According to the method for manufacturing a wavelength conversion element according to the fourth aspect, a wavelength conversion element in which excitation light reaches the back of the phosphor layer and a heat generation region accompanying fluorescence conversion is dispersed in the thickness direction of the phosphor layer is manufactured. can do.
According to this wavelength conversion element, the heat generated in the vicinity of the substrate having a relatively high concentration of the phosphor emission point is released to the outside through the substrate, so that the phosphor layer can be efficiently cooled. .
Therefore, since it becomes difficult for the conversion efficiency fall resulting from high temperature to occur, the wavelength conversion element which produces | generates fluorescence efficiently can be provided.

It is a top view which shows the optical system of the projector which concerns on one Embodiment. (A) is a front view of a rotary fluorescent screen, (b) is A1-A1 sectional drawing of (a).

Hereinafter, embodiments of the present invention will be described in detail with reference to the drawings.
In addition, in the drawings used in the following description, in order to make the features easy to understand, there are cases where the portions that become the features are enlarged for the sake of convenience, and the dimensional ratios of the respective components are not always the same as the actual ones. Absent.

  An example of a projector according to an embodiment will be described. The projector of this embodiment is a projection type image display device that displays a color image on a screen (projected surface) SCR. The projector includes three liquid crystal light modulation devices corresponding to red, green, and blue light. The projector includes a semiconductor laser that can obtain light with high luminance and high output as a light source of the lighting device.
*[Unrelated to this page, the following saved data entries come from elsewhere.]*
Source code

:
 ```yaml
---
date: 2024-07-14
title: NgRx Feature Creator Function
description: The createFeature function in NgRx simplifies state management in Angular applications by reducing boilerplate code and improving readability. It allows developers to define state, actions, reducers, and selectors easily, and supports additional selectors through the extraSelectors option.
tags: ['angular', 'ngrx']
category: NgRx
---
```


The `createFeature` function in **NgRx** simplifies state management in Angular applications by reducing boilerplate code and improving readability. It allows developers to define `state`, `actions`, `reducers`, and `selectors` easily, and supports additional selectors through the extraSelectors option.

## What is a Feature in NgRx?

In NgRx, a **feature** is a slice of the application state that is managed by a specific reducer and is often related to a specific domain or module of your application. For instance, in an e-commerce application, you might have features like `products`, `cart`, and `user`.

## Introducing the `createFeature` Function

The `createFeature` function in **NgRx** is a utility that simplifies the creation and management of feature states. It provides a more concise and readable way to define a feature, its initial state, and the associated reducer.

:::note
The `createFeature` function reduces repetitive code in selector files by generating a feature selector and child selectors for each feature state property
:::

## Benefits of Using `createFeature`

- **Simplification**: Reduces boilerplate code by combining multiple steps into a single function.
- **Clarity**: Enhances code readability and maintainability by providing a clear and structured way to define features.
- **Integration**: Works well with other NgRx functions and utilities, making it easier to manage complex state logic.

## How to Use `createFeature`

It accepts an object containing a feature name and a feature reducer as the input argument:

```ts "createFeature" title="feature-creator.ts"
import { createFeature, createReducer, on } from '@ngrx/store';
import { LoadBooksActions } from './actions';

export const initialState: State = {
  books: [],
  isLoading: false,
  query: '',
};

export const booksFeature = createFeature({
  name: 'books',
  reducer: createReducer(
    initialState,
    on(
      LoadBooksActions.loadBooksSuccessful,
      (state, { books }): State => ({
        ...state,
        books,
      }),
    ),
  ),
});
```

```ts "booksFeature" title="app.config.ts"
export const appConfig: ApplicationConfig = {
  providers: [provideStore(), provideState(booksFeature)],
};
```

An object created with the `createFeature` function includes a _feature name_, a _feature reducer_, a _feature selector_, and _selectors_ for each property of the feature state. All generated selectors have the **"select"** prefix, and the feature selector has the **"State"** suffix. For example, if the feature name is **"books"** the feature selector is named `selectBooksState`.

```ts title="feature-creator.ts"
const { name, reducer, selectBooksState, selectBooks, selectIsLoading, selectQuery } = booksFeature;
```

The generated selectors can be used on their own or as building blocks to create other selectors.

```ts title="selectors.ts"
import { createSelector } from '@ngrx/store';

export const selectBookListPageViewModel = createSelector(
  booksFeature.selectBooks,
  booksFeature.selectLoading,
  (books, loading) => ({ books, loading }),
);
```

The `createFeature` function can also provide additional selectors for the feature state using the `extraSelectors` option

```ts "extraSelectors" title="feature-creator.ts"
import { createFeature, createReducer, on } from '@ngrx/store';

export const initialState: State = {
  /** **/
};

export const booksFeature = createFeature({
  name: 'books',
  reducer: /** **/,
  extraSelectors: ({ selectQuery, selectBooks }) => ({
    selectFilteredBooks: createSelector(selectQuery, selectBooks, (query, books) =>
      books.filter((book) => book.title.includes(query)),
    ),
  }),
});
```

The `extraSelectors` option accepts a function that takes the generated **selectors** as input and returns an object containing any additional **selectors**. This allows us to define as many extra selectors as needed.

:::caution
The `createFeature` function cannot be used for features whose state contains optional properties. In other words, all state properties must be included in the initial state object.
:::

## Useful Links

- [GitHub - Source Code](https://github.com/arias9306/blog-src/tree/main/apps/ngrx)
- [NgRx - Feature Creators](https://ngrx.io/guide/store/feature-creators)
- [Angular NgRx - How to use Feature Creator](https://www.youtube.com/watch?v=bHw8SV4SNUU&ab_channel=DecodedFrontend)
FIG. 1 is a top view showing an optical system of the projector according to the present embodiment.
As shown in FIG. 1, the projector 1 includes a first illumination device 100, a second illumination device 102, a color separation light guide optical system 200, liquid crystal light modulation devices 400R, 400G, and 400B, a cross dichroic prism 500, and a projection optical system 600. Is provided.

  The first lighting device 100 includes a first light source 10, a collimating optical system 70, a dichroic mirror 80, a collimating condensing optical system 90, a rotating fluorescent plate (wavelength conversion element) 30, a motor 50, a first lens array 120, and a second lens array. 130, a polarization conversion element 140, and a superimposing lens 150.
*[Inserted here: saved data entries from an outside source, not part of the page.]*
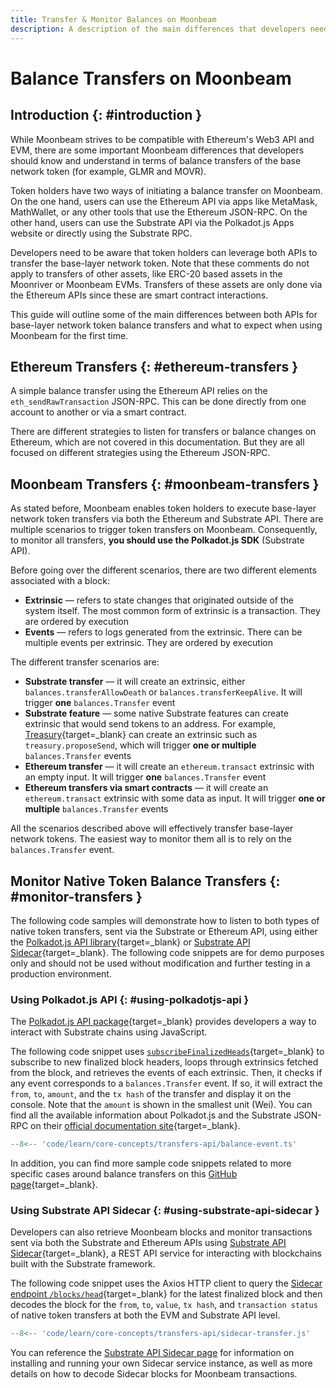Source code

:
 ```yaml
---
title: Transfer & Monitor Balances on Moonbeam
description: A description of the main differences that developers need to understand in terms of the different balance transfers available on Moonbeam compared to Ethereum.
---
```


# Balance Transfers on Moonbeam

## Introduction {: #introduction }

While Moonbeam strives to be compatible with Ethereum's Web3 API and EVM, there are some important Moonbeam differences that developers should know and understand in terms of balance transfers of the base network token (for example, GLMR and MOVR).

Token holders have two ways of initiating a balance transfer on Moonbeam. On the one hand, users can use the Ethereum API via apps like MetaMask, MathWallet, or any other tools that use the Ethereum JSON-RPC. On the other hand, users can use the Substrate API via the Polkadot.js Apps website or directly using the Substrate RPC.

Developers need to be aware that token holders can leverage both APIs to transfer the base-layer network token. Note that these comments do not apply to transfers of other assets, like ERC-20 based assets in the Moonriver or Moonbeam EVMs. Transfers of these assets are only done via the Ethereum APIs since these are smart contract interactions.

This guide will outline some of the main differences between both APIs for base-layer network token balance transfers and what to expect when using Moonbeam for the first time.

## Ethereum Transfers {: #ethereum-transfers }

A simple balance transfer using the Ethereum API relies on the `eth_sendRawTransaction` JSON-RPC. This can be done directly from one account to another or via a smart contract.

There are different strategies to listen for transfers or balance changes on Ethereum, which are not covered in this documentation. But they are all focused on different strategies using the Ethereum JSON-RPC.

## Moonbeam Transfers {: #moonbeam-transfers }

As stated before, Moonbeam enables token holders to execute base-layer network token transfers via both the Ethereum and Substrate API. There are multiple scenarios to trigger token transfers on Moonbeam. Consequently, to monitor all transfers, **you should use the Polkadot.js SDK** (Substrate API).

Before going over the different scenarios, there are two different elements associated with a block:

 - **Extrinsic** — refers to state changes that originated outside of the system itself. The most common form of extrinsic is a transaction. They are ordered by execution
 - **Events** — refers to logs generated from the extrinsic. There can be multiple events per extrinsic. They are ordered by execution

The different transfer scenarios are:

 - **Substrate transfer** — it will create an extrinsic, either `balances.transferAllowDeath` or `balances.transferKeepAlive`. It will trigger **one** `balances.Transfer` event
 - **Substrate feature** — some native Substrate features can create extrinsic that would send tokens to an address. For example, [Treasury](/learn/features/treasury){target=\_blank} can create an extrinsic such as `treasury.proposeSend`, which will trigger **one or multiple** `balances.Transfer` events
 - **Ethereum transfer** — it will create an `ethereum.transact` extrinsic with an empty input. It will trigger **one** `balances.Transfer` event
 - **Ethereum transfers via smart contracts** — it will create an `ethereum.transact` extrinsic with some data as input. It will trigger **one or multiple** `balances.Transfer` events

All the scenarios described above will effectively transfer base-layer network tokens. The easiest way to monitor them all is to rely on the `balances.Transfer` event.

## Monitor Native Token Balance Transfers {: #monitor-transfers }

The following code samples will demonstrate how to listen to both types of native token transfers, sent via the Substrate or Ethereum API, using either the [Polkadot.js API library](https://polkadot.js.org/docs/api/start){target=\_blank} or [Substrate API Sidecar](https://github.com/paritytech/substrate-api-sidecar){target=\_blank}. The following code snippets are for demo purposes only and should not be used without modification and further testing in a production environment.

### Using Polkadot.js API {: #using-polkadotjs-api }

The [Polkadot.js API package](https://polkadot.js.org/docs/api/start){target=\_blank} provides developers a way to interact with Substrate chains using JavaScript.

The following code snippet uses [`subscribeFinalizedHeads`](https://polkadot.js.org/docs/substrate/rpc/#subscribefinalizedheads-header){target=\_blank} to subscribe to new finalized block headers, loops through extrinsics fetched from the block, and retrieves the events of each extrinsic. Then, it checks if any event corresponds to a `balances.Transfer` event. If so, it will extract the `from`, `to`, `amount`, and the `tx hash` of the transfer and display it on the console. Note that the `amount` is shown in the smallest unit (Wei).  You can find all the available information about Polkadot.js and the Substrate JSON-RPC on their [official documentation site](https://polkadot.js.org/docs/substrate/rpc){target=\_blank}.

```ts
--8<-- 'code/learn/core-concepts/transfers-api/balance-event.ts'
```

In addition, you can find more sample code snippets related to more specific cases around balance transfers on this [GitHub page](https://gist.github.com/crystalin/b2ce44a208af60d62b5ecd1bad513bce){target=\_blank}.

### Using Substrate API Sidecar {: #using-substrate-api-sidecar }

Developers can also retrieve Moonbeam blocks and monitor transactions sent via both the Substrate and Ethereum APIs using [Substrate API Sidecar](https://github.com/paritytech/substrate-api-sidecar){target=\_blank}, a REST API service for interacting with blockchains built with the Substrate framework.

The following code snippet uses the Axios HTTP client to query the [Sidecar endpoint `/blocks/head`](https://paritytech.github.io/substrate-api-sidecar/dist){target=\_blank} for the latest finalized block and then decodes the block for the `from`, `to`, `value`, `tx hash`, and `transaction status` of native token transfers at both the EVM and Substrate API level.

```js
--8<-- 'code/learn/core-concepts/transfers-api/sidecar-transfer.js'
```

You can reference the [Substrate API Sidecar page](/builders/build/substrate-api/sidecar) for information on installing and running your own Sidecar service instance, as well as more details on how to decode Sidecar blocks for Moonbeam transactions.
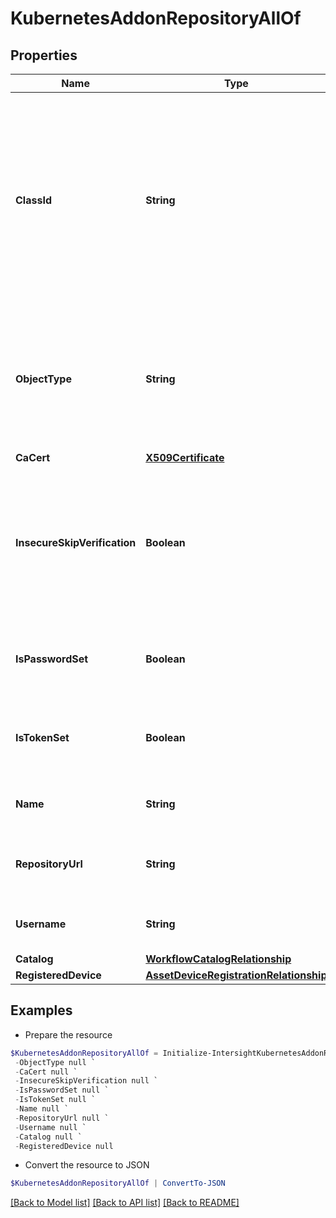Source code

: # KubernetesAddonRepositoryAllOf
## Properties

Name | Type | Description | Notes
------------ | ------------- | ------------- | -------------
**ClassId** | **String** | The fully-qualified name of the instantiated, concrete type. This property is used as a discriminator to identify the type of the payload when marshaling and unmarshaling data. | [default to "kubernetes.AddonRepository"]
**ObjectType** | **String** | The fully-qualified name of the instantiated, concrete type. The value should be the same as the &#39;ClassId&#39; property. | [default to "kubernetes.AddonRepository"]
**CaCert** | [**X509Certificate**](X509Certificate.md) |  | [optional] 
**InsecureSkipVerification** | **Boolean** | Allow connecting to http registries or https registries which do not have certificate signed by a well known CA. | [optional] [default to $false]
**IsPasswordSet** | **Boolean** | Indicates whether the value of the &#39;password&#39; property has been set. | [optional] [readonly] [default to $false]
**IsTokenSet** | **Boolean** | Indicates whether the value of the &#39;token&#39; property has been set. | [optional] [readonly] [default to $false]
**Name** | **String** | Name of the addon repository or registry. | [optional] 
**RepositoryUrl** | **String** | URL for the repository where the addon is hosted. | [optional] 
**Username** | **String** | Username to authenticate to the addon registry. | [optional] 
**Catalog** | [**WorkflowCatalogRelationship**](WorkflowCatalogRelationship.md) |  | [optional] 
**RegisteredDevice** | [**AssetDeviceRegistrationRelationship**](AssetDeviceRegistrationRelationship.md) |  | [optional] 

## Examples

- Prepare the resource
```powershell
$KubernetesAddonRepositoryAllOf = Initialize-IntersightKubernetesAddonRepositoryAllOf  -ClassId null `
 -ObjectType null `
 -CaCert null `
 -InsecureSkipVerification null `
 -IsPasswordSet null `
 -IsTokenSet null `
 -Name null `
 -RepositoryUrl null `
 -Username null `
 -Catalog null `
 -RegisteredDevice null
```

- Convert the resource to JSON
```powershell
$KubernetesAddonRepositoryAllOf | ConvertTo-JSON
```

[[Back to Model list]](../README.md#documentation-for-models) [[Back to API list]](../README.md#documentation-for-api-endpoints) [[Back to README]](../README.md)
The first light source 10 is composed of a semiconductor laser (light emitting element) that emits blue light (peak of emission intensity: about 445 nm) E composed of laser light as excitation light. The first light source 10 may be composed of one semiconductor laser or may be composed of a large number of semiconductor lasers.
The first light source 10 may be a semiconductor laser that emits blue light having a wavelength other than 445 nm (for example, 460 nm).

In the present embodiment, the first light source 10 is arranged so that the optical axis is orthogonal to the illumination optical axis 100ax.
The collimating optical system 70 includes a first lens 72 and a second lens 74, and makes the light from the first light source 10 substantially parallel. The first lens 72 and the second lens 74 are convex lenses.
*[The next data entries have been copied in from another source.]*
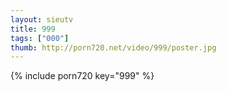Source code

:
 ```yaml
--- 
layout: sieutv
title: 999
tags: ["000"]
thumb: http://porn720.net/video/999/poster.jpg
---
```

{% include porn720 key="999" %} 
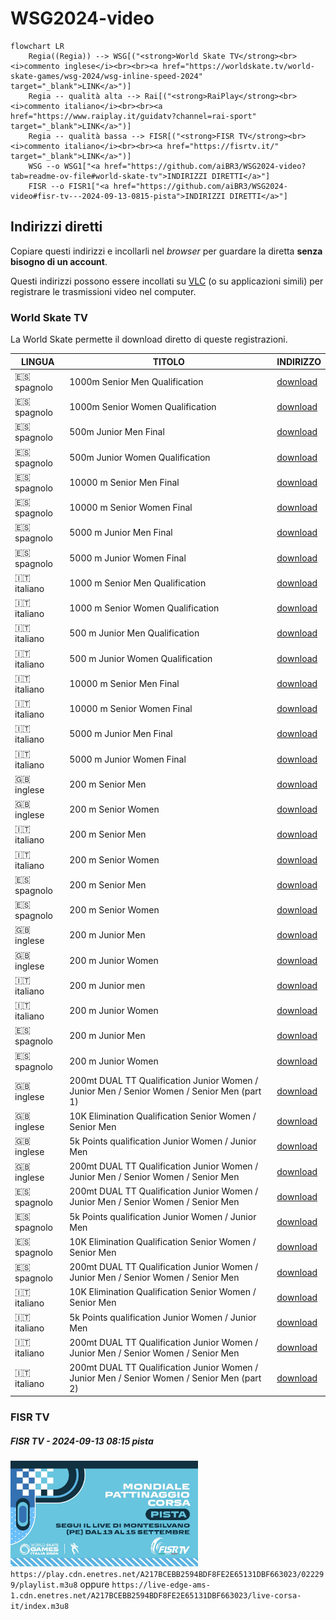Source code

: # WSG2024-video

```mermaid
flowchart LR
    Regia((Regia)) --> WSG[("<strong>World Skate TV</strong><br><i>commento inglese</i><br><br><a href="https://worldskate.tv/world-skate-games/wsg-2024/wsg-inline-speed-2024" target="_blank">LINK</a>")]
    Regia -- qualità alta --> Rai[("<strong>RaiPlay</strong><br><i>commento italiano</i><br><br><a href="https://www.raiplay.it/guidatv?channel=rai-sport" target="_blank">LINK</a>")]
    Regia -- qualità bassa --> FISR[("<strong>FISR TV</strong><br><i>commento italiano</i><br><br><a href="https://fisrtv.it/" target="_blank">LINK</a>")]
    WSG --o WSG1["<a href="https://github.com/aiBR3/WSG2024-video?tab=readme-ov-file#world-skate-tv">INDIRIZZI DIRETTI</a>"]
    FISR --o FISR1["<a href="https://github.com/aiBR3/WSG2024-video#fisr-tv---2024-09-13-0815-pista">INDIRIZZI DIRETTI</a>"]
```

## Indirizzi diretti

Copiare questi indirizzi e incollarli nel *browser* per guardare la diretta **senza bisogno di un account**.

Questi indirizzi possono essere incollati su [VLC](https://www.videolan.org/vlc/) (o su applicazioni simili) per registrare le trasmissioni video nel computer.

### World Skate TV

La World Skate permette il download diretto di queste registrazioni.

| LINGUA | TITOLO | INDIRIZZO |
|---|---|---|
| :es: spagnolo | 1000m Senior Men Qualification | [download](https://progressive.enetres.net/getMedia.php?u=A217BCEBB2594BDF8FE2E65131DBF663&c=008&f=7f9b2cc0111b-140924-101230-livees.mp4) |
| :es: spagnolo | 1000m Senior Women Qualification | [download](https://progressive.enetres.net/getMedia.php?u=A217BCEBB2594BDF8FE2E65131DBF663&c=008&f=11b2e600365d-140924-101230-livees.mp4) |
| :es: spagnolo | 500m Junior Men Final | [download](https://progressive.enetres.net/getMedia.php?u=A217BCEBB2594BDF8FE2E65131DBF663&c=008&f=eaf86c1f0956-140924-101230-livees.mp4) |
| :es: spagnolo | 500m Junior Women Qualification | [download](https://progressive.enetres.net/getMedia.php?u=A217BCEBB2594BDF8FE2E65131DBF663&c=008&f=cec4e9d197dd-140924-101230-livees.mp4) |
| :es: spagnolo | 10000 m Senior Men Final | [download](https://progressive.enetres.net/getMedia.php?u=A217BCEBB2594BDF8FE2E65131DBF663&c=008&f=b3ff3134c59f-140924-101230-livees.mp4) |
| :es: spagnolo | 10000 m Senior Women Final | [download](https://progressive.enetres.net/getMedia.php?u=A217BCEBB2594BDF8FE2E65131DBF663&c=008&f=beef3c54c421-140924-101230-livees.mp4) |
| :es: spagnolo | 5000 m Junior Men Final | [download](https://progressive.enetres.net/getMedia.php?u=A217BCEBB2594BDF8FE2E65131DBF663&c=008&f=aa9446ad24a6-140924-101230-livees.mp4) |
| :es: spagnolo | 5000 m Junior Women Final | [download](https://progressive.enetres.net/getMedia.php?u=A217BCEBB2594BDF8FE2E65131DBF663&c=008&f=b0d2c098e77c-140924-101230-livees.mp4) |
| :it: italiano | 1000 m Senior Men Qualification | [download](https://progressive.enetres.net/getMedia.php?u=A217BCEBB2594BDF8FE2E65131DBF663&c=008&f=54360bb497b3-140924-101230-liveit.mp4) |
| :it: italiano | 1000 m Senior Women Qualification | [download](https://progressive.enetres.net/getMedia.php?u=A217BCEBB2594BDF8FE2E65131DBF663&c=008&f=9e88e19151c4-140924-101230-liveit.mp4) |
| :it: italiano | 500 m Junior Men Qualification | [download](https://progressive.enetres.net/getMedia.php?u=A217BCEBB2594BDF8FE2E65131DBF663&c=008&f=e62c3acc0d3c-140924-101230-liveit.mp4) |
| :it: italiano | 500 m Junior Women Qualification | [download](https://progressive.enetres.net/getMedia.php?u=A217BCEBB2594BDF8FE2E65131DBF663&c=008&f=3783d3369eb0-140924-101230-liveit.mp4) |
| :it: italiano | 10000 m Senior Men Final | [download](https://progressive.enetres.net/getMedia.php?u=A217BCEBB2594BDF8FE2E65131DBF663&c=008&f=f30c55f51b2c-140924-101230-liveit.mp4) |
| :it: italiano | 10000 m Senior Women Final | [download](https://progressive.enetres.net/getMedia.php?u=A217BCEBB2594BDF8FE2E65131DBF663&c=008&f=d8b9a14b837a-140924-101230-liveit.mp4) |
| :it: italiano | 5000 m Junior Men Final | [download](https://progressive.enetres.net/getMedia.php?u=A217BCEBB2594BDF8FE2E65131DBF663&c=008&f=814ac5ea4198-140924-101230-liveit.mp4) |
| :it: italiano | 5000 m Junior Women Final | [download](https://progressive.enetres.net/getMedia.php?u=A217BCEBB2594BDF8FE2E65131DBF663&c=008&f=128ff346932b-140924-101230-liveit.mp4) |
| :uk: inglese  | 200 m Senior Men | [download](https://progressive.enetres.net/getMedia.php?u=A217BCEBB2594BDF8FE2E65131DBF663&c=008&f=4b4d3fd3c70a-140924-062449-liveen.mp4) |
| :uk: inglese  | 200 m Senior Women | [download](https://progressive.enetres.net/getMedia.php?u=A217BCEBB2594BDF8FE2E65131DBF663&c=008&f=ab6adffc516f-140924-062449-liveen.mp4) |
| :it: italiano | 200 m Senior Men | [download](https://progressive.enetres.net/getMedia.php?u=A217BCEBB2594BDF8FE2E65131DBF663&c=008&f=6e2579d1f88d-140924-062501-liveit.mp4) |
| :it: italiano | 200 m Senior Women | [download](https://progressive.enetres.net/getMedia.php?u=A217BCEBB2594BDF8FE2E65131DBF663&c=008&f=85f4c32618d5-140924-062501-liveit.mp4) |
| :es: spagnolo | 200 m Senior Men | [download](https://progressive.enetres.net/getMedia.php?u=A217BCEBB2594BDF8FE2E65131DBF663&c=008&f=23fab98f3f45-140924-062516-livees.mp4) |
| :es: spagnolo | 200 m Senior Women | [download](https://progressive.enetres.net/getMedia.php?u=A217BCEBB2594BDF8FE2E65131DBF663&c=008&f=97c463269042-140924-062516-livees.mp4) |
| :uk: inglese  | 200 m Junior Men | [download](https://progressive.enetres.net/getMedia.php?u=A217BCEBB2594BDF8FE2E65131DBF663&c=008&f=00407bd2c611-130924-194129-liveen.mp4) |
| :uk: inglese  | 200 m Junior Women | [download](https://progressive.enetres.net/getMedia.php?u=A217BCEBB2594BDF8FE2E65131DBF663&c=008&f=83031e907273-130924-194129-liveen.mp4) |
| :it: italiano | 200 m Junior men | [download](https://progressive.enetres.net/getMedia.php?u=A217BCEBB2594BDF8FE2E65131DBF663&c=008&f=829456b5d918-130924-194132-liveit.mp4) |
| :it: italiano | 200 m Junior Women | [download](https://progressive.enetres.net/getMedia.php?u=A217BCEBB2594BDF8FE2E65131DBF663&c=008&f=e7fe0aa564d1-130924-194132-liveit.mp4) |
| :es: spagnolo | 200 m Junior Men | [download](https://progressive.enetres.net/getMedia.php?u=A217BCEBB2594BDF8FE2E65131DBF663&c=008&f=c19f03ce8db3-130924-194132-livees.mp4) |
| :es: spagnolo | 200 m Junior Women | [download](https://progressive.enetres.net/getMedia.php?u=A217BCEBB2594BDF8FE2E65131DBF663&c=008&f=1d99317ac6fa-130924-194132-livees.mp4) |
| :uk: inglese  | 200mt DUAL TT Qualification Junior Women / Junior Men / Senior Women / Senior Men (part 1) | [download](https://progressive.enetres.net/getMedia.php?u=A217BCEBB2594BDF8FE2E65131DBF663&c=008&f=aa64e729ec60-130924-084844-liveen.mp4) |
| :uk: inglese  | 10K Elimination Qualification Senior Women / Senior Men | [download](https://progressive.enetres.net/getMedia.php?u=A217BCEBB2594BDF8FE2E65131DBF663&c=008&f=64ec325084a0-130924-124618-liveen.mp4) |
| :uk: inglese  | 5k Points qualification Junior Women / Junior Men | [download](https://progressive.enetres.net/getMedia.php?u=A217BCEBB2594BDF8FE2E65131DBF663&c=008&f=daf23d399698-130924-124618-liveen.mp4) |
| :uk: inglese  | 200mt DUAL TT Qualification Junior Women / Junior Men / Senior Women / Senior Men | [download](https://progressive.enetres.net/getMedia.php?u=A217BCEBB2594BDF8FE2E65131DBF663&c=008&f=be016842dde7-130924-124618-liveen.mp4) |
| :es: spagnolo | 200mt DUAL TT Qualification Junior Women / Junior Men / Senior Women / Senior Men | [download](https://progressive.enetres.net/getMedia.php?u=A217BCEBB2594BDF8FE2E65131DBF663&c=008&f=841bd9c5524d-130924-084927-livees.mp4) |
| :es: spagnolo | 5k Points qualification Junior Women / Junior Men | [download](https://progressive.enetres.net/getMedia.php?u=A217BCEBB2594BDF8FE2E65131DBF663&c=008&f=374c834aad85-130924-124833-livees.mp4) |
| :es: spagnolo | 10K Elimination Qualification Senior Women / Senior Men | [download](https://progressive.enetres.net/getMedia.php?u=A217BCEBB2594BDF8FE2E65131DBF663&c=008&f=a9d643723306-130924-124833-livees.mp4) |
| :es: spagnolo | 200mt DUAL TT Qualification Junior Women / Junior Men / Senior Women / Senior Men | [download](https://progressive.enetres.net/getMedia.php?u=A217BCEBB2594BDF8FE2E65131DBF663&c=008&f=ba2b12c04df1-130924-124833-livees.mp4) |
| :it: italiano | 10K Elimination Qualification Senior Women / Senior Men | [download](https://progressive.enetres.net/getMedia.php?u=A217BCEBB2594BDF8FE2E65131DBF663&c=008&f=6158101805ab-130924-125423-livecorsait.mp4) |
| :it: italiano | 5k Points qualification Junior Women / Junior Men | [download](https://progressive.enetres.net/getMedia.php?u=A217BCEBB2594BDF8FE2E65131DBF663&c=008&f=433406b5c5ba-130924-125423-livecorsait.mp4) |
| :it: italiano | 200mt DUAL TT Qualification Junior Women / Junior Men / Senior Women / Senior Men | [download](https://progressive.enetres.net/getMedia.php?u=A217BCEBB2594BDF8FE2E65131DBF663&c=008&f=70b66e050555-130924-125423-livecorsait.mp4) |
| :it: italiano | 200mt DUAL TT Qualification Junior Women / Junior Men / Senior Women / Senior Men (part 2) | [download](https://progressive.enetres.net/getMedia.php?u=A217BCEBB2594BDF8FE2E65131DBF663&c=008&f=2d3545cf402e-130924-125423-livecorsait.mp4) |

### FISR TV

##### FISR TV - 2024-09-13 08:15 pista

<img src="README/2024-09-13_0815_pista.jpeg" width="300 rem" /> `https://play.cdn.enetres.net/A217BCEBB2594BDF8FE2E65131DBF663023/022299/playlist.m3u8` oppure `https://live-edge-ams-1.cdn.enetres.net/A217BCEBB2594BDF8FE2E65131DBF663023/live-corsa-it/index.m3u8`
  The dichroic mirror 80 is disposed in the optical path from the collimating optical system 70 to the collimating condensing optical system 90 so as to intersect with each of the optical axis of the first light source 10 and the illumination optical axis 100ax at an angle of 45 °. Yes. The dichroic mirror 80 reflects the blue light B and allows the yellow fluorescent light Y including red light and green light to pass therethrough.

  The collimator condensing optical system 90 substantially parallelizes the function of causing the blue light E from the dichroic mirror 80 to enter the phosphor layer 42 of the rotating fluorescent plate 30 in a substantially condensed state and the fluorescence emitted from the rotating fluorescent plate 30. With functions. The collimator condensing optical system 90 includes a first lens 92 and a second lens 94. The first lens 92 and the second lens 94 are convex lenses.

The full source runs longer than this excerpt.